BEGIN Data for this task

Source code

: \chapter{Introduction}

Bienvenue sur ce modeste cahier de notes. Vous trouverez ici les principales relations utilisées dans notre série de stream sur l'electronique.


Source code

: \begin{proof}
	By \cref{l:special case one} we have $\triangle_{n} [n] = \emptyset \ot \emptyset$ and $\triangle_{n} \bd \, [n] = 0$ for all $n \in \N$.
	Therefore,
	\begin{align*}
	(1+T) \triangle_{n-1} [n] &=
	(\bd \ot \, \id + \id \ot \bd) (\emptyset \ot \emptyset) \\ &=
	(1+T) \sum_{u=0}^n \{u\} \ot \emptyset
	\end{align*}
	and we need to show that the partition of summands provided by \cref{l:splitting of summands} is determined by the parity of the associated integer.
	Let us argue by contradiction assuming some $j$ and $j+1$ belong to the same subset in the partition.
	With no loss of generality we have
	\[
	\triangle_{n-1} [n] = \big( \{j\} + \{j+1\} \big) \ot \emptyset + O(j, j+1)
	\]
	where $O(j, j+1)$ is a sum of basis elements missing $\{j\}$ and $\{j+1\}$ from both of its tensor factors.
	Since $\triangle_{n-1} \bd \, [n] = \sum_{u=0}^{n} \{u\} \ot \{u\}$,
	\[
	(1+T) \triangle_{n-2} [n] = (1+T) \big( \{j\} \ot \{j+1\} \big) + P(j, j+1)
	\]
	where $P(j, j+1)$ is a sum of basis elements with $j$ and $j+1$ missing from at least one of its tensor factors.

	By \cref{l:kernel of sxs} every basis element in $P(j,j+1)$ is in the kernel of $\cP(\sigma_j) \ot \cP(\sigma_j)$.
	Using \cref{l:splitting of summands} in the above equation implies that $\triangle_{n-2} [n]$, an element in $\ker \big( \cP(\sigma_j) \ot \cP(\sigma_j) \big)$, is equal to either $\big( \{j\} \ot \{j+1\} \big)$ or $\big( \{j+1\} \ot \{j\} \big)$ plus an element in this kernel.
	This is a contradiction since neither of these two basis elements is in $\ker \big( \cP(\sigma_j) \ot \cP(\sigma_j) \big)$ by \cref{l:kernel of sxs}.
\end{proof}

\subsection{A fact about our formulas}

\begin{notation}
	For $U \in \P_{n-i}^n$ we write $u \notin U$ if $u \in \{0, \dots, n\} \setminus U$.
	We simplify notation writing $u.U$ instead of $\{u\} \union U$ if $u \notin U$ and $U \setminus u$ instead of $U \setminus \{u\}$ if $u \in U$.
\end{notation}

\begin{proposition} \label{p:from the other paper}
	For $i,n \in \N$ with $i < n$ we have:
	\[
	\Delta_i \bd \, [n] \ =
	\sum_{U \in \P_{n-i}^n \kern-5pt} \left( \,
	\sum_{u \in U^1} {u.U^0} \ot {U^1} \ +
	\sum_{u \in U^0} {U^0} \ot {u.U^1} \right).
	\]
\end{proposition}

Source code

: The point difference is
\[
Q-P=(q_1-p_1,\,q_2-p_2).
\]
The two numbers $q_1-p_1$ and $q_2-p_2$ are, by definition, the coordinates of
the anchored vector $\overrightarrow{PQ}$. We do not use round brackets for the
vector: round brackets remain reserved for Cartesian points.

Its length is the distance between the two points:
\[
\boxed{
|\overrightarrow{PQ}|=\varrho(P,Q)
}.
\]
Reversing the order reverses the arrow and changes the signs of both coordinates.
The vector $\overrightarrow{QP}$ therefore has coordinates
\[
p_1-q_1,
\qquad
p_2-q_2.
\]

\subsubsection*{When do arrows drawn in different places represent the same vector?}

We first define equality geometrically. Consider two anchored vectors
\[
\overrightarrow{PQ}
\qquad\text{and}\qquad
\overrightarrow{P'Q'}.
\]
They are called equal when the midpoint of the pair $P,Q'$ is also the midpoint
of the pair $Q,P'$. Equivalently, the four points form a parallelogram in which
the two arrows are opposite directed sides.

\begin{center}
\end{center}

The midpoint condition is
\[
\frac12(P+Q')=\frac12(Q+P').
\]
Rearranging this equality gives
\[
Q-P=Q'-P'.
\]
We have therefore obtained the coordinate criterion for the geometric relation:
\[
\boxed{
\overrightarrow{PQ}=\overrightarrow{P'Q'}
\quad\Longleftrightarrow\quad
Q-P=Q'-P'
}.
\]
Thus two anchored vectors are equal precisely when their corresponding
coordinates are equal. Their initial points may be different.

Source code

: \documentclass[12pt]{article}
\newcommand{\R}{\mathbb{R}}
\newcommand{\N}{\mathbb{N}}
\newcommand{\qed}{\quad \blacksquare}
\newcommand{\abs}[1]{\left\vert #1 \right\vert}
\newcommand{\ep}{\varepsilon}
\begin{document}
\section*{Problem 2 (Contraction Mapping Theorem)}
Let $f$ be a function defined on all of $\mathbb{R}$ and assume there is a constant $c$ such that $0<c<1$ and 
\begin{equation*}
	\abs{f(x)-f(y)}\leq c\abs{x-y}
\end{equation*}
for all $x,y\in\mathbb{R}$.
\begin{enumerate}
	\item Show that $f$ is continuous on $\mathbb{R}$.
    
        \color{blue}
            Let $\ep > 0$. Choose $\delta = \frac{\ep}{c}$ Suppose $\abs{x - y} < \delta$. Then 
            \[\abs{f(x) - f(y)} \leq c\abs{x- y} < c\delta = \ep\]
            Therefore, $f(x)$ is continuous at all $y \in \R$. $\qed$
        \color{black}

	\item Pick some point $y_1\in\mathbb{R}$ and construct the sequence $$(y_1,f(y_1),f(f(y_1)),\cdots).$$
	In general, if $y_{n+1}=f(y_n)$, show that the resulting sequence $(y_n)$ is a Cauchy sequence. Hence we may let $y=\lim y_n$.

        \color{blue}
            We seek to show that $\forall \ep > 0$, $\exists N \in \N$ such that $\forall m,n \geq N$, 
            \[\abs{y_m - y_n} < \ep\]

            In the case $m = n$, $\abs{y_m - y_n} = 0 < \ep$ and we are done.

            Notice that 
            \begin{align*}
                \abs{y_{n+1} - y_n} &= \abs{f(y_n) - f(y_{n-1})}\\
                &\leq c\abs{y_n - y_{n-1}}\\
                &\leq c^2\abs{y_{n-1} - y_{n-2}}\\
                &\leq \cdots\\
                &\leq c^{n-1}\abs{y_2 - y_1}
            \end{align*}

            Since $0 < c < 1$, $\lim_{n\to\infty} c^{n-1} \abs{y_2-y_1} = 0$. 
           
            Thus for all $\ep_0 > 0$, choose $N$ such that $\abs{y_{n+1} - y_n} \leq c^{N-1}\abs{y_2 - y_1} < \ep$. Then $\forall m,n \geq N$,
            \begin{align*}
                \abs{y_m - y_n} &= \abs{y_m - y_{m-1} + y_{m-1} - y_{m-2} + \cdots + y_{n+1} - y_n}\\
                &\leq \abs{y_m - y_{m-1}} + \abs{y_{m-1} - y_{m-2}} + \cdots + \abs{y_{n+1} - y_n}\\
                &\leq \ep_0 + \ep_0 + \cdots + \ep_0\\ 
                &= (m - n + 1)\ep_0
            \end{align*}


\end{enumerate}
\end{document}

END Data for this task

**What the exercise asks**. Answer by repeating every line of the listing exactly.

**Answer section**.
Source code

: \chapter{Introduction}

Bienvenue sur ce modeste cahier de notes. Vous trouverez ici les principales relations utilisées dans notre série de stream sur l'electronique.


Source code

: \begin{proof}
	By \cref{l:special case one} we have $\triangle_{n} [n] = \emptyset \ot \emptyset$ and $\triangle_{n} \bd \, [n] = 0$ for all $n \in \N$.
	Therefore,
	\begin{align*}
	(1+T) \triangle_{n-1} [n] &=
	(\bd \ot \, \id + \id \ot \bd) (\emptyset \ot \emptyset) \\ &=
	(1+T) \sum_{u=0}^n \{u\} \ot \emptyset
	\end{align*}
	and we need to show that the partition of summands provided by \cref{l:splitting of summands} is determined by the parity of the associated integer.
	Let us argue by contradiction assuming some $j$ and $j+1$ belong to the same subset in the partition.
	With no loss of generality we have
	\[
	\triangle_{n-1} [n] = \big( \{j\} + \{j+1\} \big) \ot \emptyset + O(j, j+1)
	\]
	where $O(j, j+1)$ is a sum of basis elements missing $\{j\}$ and $\{j+1\}$ from both of its tensor factors.
	Since $\triangle_{n-1} \bd \, [n] = \sum_{u=0}^{n} \{u\} \ot \{u\}$,
	\[
	(1+T) \triangle_{n-2} [n] = (1+T) \big( \{j\} \ot \{j+1\} \big) + P(j, j+1)
	\]
	where $P(j, j+1)$ is a sum of basis elements with $j$ and $j+1$ missing from at least one of its tensor factors.

	By \cref{l:kernel of sxs} every basis element in $P(j,j+1)$ is in the kernel of $\cP(\sigma_j) \ot \cP(\sigma_j)$.
	Using \cref{l:splitting of summands} in the above equation implies that $\triangle_{n-2} [n]$, an element in $\ker \big( \cP(\sigma_j) \ot \cP(\sigma_j) \big)$, is equal to either $\big( \{j\} \ot \{j+1\} \big)$ or $\big( \{j+1\} \ot \{j\} \big)$ plus an element in this kernel.
	This is a contradiction since neither of these two basis elements is in $\ker \big( \cP(\sigma_j) \ot \cP(\sigma_j) \big)$ by \cref{l:kernel of sxs}.
\end{proof}

\subsection{A fact about our formulas}

\begin{notation}
	For $U \in \P_{n-i}^n$ we write $u \notin U$ if $u \in \{0, \dots, n\} \setminus U$.
	We simplify notation writing $u.U$ instead of $\{u\} \union U$ if $u \notin U$ and $U \setminus u$ instead of $U \setminus \{u\}$ if $u \in U$.
\end{notation}

\begin{proposition} \label{p:from the other paper}
	For $i,n \in \N$ with $i < n$ we have:
	\[
	\Delta_i \bd \, [n] \ =
	\sum_{U \in \P_{n-i}^n \kern-5pt} \left( \,
	\sum_{u \in U^1} {u.U^0} \ot {U^1} \ +
	\sum_{u \in U^0} {U^0} \ot {u.U^1} \right).
	\]
\end{proposition}

Source code

: The point difference is
\[
Q-P=(q_1-p_1,\,q_2-p_2).
\]
The two numbers $q_1-p_1$ and $q_2-p_2$ are, by definition, the coordinates of
the anchored vector $\overrightarrow{PQ}$. We do not use round brackets for the
vector: round brackets remain reserved for Cartesian points.

Its length is the distance between the two points:
\[
\boxed{
|\overrightarrow{PQ}|=\varrho(P,Q)
}.
\]
Reversing the order reverses the arrow and changes the signs of both coordinates.
The vector $\overrightarrow{QP}$ therefore has coordinates
\[
p_1-q_1,
\qquad
p_2-q_2.
\]

\subsubsection*{When do arrows drawn in different places represent the same vector?}

We first define equality geometrically. Consider two anchored vectors
\[
\overrightarrow{PQ}
\qquad\text{and}\qquad
\overrightarrow{P'Q'}.
\]
They are called equal when the midpoint of the pair $P,Q'$ is also the midpoint
of the pair $Q,P'$. Equivalently, the four points form a parallelogram in which
the two arrows are opposite directed sides.

\begin{center}
\end{center}

The midpoint condition is
\[
\frac12(P+Q')=\frac12(Q+P').
\]
Rearranging this equality gives
\[
Q-P=Q'-P'.
\]
We have therefore obtained the coordinate criterion for the geometric relation:
\[
\boxed{
\overrightarrow{PQ}=\overrightarrow{P'Q'}
\quad\Longleftrightarrow\quad
Q-P=Q'-P'
}.
\]
Thus two anchored vectors are equal precisely when their corresponding
coordinates are equal. Their initial points may be different.

Source code

: \documentclass[12pt]{article}
\newcommand{\R}{\mathbb{R}}
\newcommand{\N}{\mathbb{N}}
\newcommand{\qed}{\quad \blacksquare}
\newcommand{\abs}[1]{\left\vert #1 \right\vert}
\newcommand{\ep}{\varepsilon}
\begin{document}
\section*{Problem 2 (Contraction Mapping Theorem)}
Let $f$ be a function defined on all of $\mathbb{R}$ and assume there is a constant $c$ such that $0<c<1$ and 
\begin{equation*}
	\abs{f(x)-f(y)}\leq c\abs{x-y}
\end{equation*}
for all $x,y\in\mathbb{R}$.
\begin{enumerate}
	\item Show that $f$ is continuous on $\mathbb{R}$.
    
        \color{blue}
            Let $\ep > 0$. Choose $\delta = \frac{\ep}{c}$ Suppose $\abs{x - y} < \delta$. Then 
            \[\abs{f(x) - f(y)} \leq c\abs{x- y} < c\delta = \ep\]
            Therefore, $f(x)$ is continuous at all $y \in \R$. $\qed$
        \color{black}

	\item Pick some point $y_1\in\mathbb{R}$ and construct the sequence $$(y_1,f(y_1),f(f(y_1)),\cdots).$$
	In general, if $y_{n+1}=f(y_n)$, show that the resulting sequence $(y_n)$ is a Cauchy sequence. Hence we may let $y=\lim y_n$.

        \color{blue}
            We seek to show that $\forall \ep > 0$, $\exists N \in \N$ such that $\forall m,n \geq N$, 
            \[\abs{y_m - y_n} < \ep\]

            In the case $m = n$, $\abs{y_m - y_n} = 0 < \ep$ and we are done.

            Notice that 
            \begin{align*}
                \abs{y_{n+1} - y_n} &= \abs{f(y_n) - f(y_{n-1})}\\
                &\leq c\abs{y_n - y_{n-1}}\\
                &\leq c^2\abs{y_{n-1} - y_{n-2}}\\
                &\leq \cdots\\
                &\leq c^{n-1}\abs{y_2 - y_1}
            \end{align*}

            Since $0 < c < 1$, $\lim_{n\to\infty} c^{n-1} \abs{y_2-y_1} = 0$. 
           
            Thus for all $\ep_0 > 0$, choose $N$ such that $\abs{y_{n+1} - y_n} \leq c^{N-1}\abs{y_2 - y_1} < \ep$. Then $\forall m,n \geq N$,
            \begin{align*}
                \abs{y_m - y_n} &= \abs{y_m - y_{m-1} + y_{m-1} - y_{m-2} + \cdots + y_{n+1} - y_n}\\
                &\leq \abs{y_m - y_{m-1}} + \abs{y_{m-1} - y_{m-2}} + \cdots + \abs{y_{n+1} - y_n}\\
                &\leq \ep_0 + \ep_0 + \cdots + \ep_0\\ 
                &= (m - n + 1)\ep_0
            \end{align*}


\end{enumerate}
\end{document}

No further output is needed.